Hermann was issued a citation after a complaint accused her of stopping traffic outside of the abortion facility. The police officer that had been called to the scene denied that Hermann had been blocking traffic, but did offer a citation for allegedly violating a city ordinance by engaging in a public demonstration without a permit. The citation was then appealed by Hermann, and the court took her side, labeling the citation as “unjustifiable.”
Judge Chris McCool stated in his ruling that Hermann should not have been punished for handing out pro-life brochures.
“Thus, the city’s prosecution of Hermann’s distribution of pamphlets on the basis that she failed to obtain a permit is unjustifiable; the city cannot prosecute Hermann for violating the permit requirement … when the very ordinance that provides the permitting process expressly states that Hermann’s conduct did not require a permit.”

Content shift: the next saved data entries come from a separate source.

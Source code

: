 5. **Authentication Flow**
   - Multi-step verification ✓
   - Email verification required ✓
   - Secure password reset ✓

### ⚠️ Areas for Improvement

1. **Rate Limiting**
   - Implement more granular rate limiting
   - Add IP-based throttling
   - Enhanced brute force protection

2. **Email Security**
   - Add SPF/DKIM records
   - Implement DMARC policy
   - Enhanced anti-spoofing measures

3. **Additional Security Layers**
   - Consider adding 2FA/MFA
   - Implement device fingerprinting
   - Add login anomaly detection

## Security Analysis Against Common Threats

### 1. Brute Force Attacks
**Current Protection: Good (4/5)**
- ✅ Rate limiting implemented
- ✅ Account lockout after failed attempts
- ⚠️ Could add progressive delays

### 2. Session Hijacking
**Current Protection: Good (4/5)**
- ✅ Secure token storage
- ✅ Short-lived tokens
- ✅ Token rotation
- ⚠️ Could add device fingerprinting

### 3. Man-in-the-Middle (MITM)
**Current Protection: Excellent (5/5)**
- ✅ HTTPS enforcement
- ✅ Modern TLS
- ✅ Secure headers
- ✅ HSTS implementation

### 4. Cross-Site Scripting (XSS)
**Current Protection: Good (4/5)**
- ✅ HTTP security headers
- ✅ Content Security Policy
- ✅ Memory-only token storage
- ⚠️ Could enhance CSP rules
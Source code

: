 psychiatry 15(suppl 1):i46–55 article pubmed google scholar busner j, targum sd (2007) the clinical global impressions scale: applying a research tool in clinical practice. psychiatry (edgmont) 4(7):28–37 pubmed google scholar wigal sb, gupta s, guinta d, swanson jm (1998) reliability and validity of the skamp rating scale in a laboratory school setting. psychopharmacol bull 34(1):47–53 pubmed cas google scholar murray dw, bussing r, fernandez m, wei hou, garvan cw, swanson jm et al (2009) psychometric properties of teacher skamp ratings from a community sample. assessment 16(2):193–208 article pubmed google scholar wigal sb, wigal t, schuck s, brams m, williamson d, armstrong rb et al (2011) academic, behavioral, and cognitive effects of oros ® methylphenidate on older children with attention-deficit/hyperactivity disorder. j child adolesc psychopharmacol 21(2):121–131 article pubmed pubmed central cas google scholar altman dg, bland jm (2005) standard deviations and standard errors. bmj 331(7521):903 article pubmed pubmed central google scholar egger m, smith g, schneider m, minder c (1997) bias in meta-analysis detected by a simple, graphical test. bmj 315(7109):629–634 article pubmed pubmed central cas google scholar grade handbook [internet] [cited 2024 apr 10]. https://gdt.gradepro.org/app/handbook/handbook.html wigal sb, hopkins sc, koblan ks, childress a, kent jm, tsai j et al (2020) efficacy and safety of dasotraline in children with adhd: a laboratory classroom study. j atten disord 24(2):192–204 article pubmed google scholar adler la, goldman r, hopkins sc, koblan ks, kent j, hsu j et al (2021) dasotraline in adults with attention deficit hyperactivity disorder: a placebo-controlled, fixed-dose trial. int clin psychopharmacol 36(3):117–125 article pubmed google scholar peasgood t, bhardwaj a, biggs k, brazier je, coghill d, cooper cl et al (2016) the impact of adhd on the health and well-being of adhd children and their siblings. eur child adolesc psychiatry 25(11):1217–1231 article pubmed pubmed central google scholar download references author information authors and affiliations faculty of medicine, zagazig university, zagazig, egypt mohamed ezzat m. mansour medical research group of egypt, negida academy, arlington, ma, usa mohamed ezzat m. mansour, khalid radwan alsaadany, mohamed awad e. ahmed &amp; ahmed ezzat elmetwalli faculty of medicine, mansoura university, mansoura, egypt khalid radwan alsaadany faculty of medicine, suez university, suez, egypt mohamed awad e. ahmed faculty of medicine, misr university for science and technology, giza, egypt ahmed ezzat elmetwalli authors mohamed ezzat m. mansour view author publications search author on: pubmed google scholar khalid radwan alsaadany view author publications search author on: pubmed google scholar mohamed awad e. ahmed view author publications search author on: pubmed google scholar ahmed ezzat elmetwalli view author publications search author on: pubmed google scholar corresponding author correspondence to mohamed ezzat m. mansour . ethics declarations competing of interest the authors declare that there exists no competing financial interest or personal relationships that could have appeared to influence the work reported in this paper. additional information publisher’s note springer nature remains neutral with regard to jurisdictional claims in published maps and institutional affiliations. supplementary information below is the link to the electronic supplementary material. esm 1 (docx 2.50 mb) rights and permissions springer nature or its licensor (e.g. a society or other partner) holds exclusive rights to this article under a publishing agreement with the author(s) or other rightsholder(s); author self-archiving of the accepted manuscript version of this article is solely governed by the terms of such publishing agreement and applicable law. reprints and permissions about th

“The city cannot punish Hermann for failing to obtain a permit for conduct the city has expressly provided does not require a permit. Accordingly, under the specific facts of this case, we reverse Hermann’s conviction and render a judgment in her favor.”
This is not the first time unfounded accusations have been brought up against a pro-life advocate. In 2018, a Canadian abortion activist falsely accused a pro-lifer of throwing pain on her face and calling her a “murderer.” The police investigation concluded the alleged incident never occurred, and it is a reminder for pro-lifers to remain cautious of the smearing of their character from abortion advocates in an attempt to discredit the life-affirming work of pro-lifers.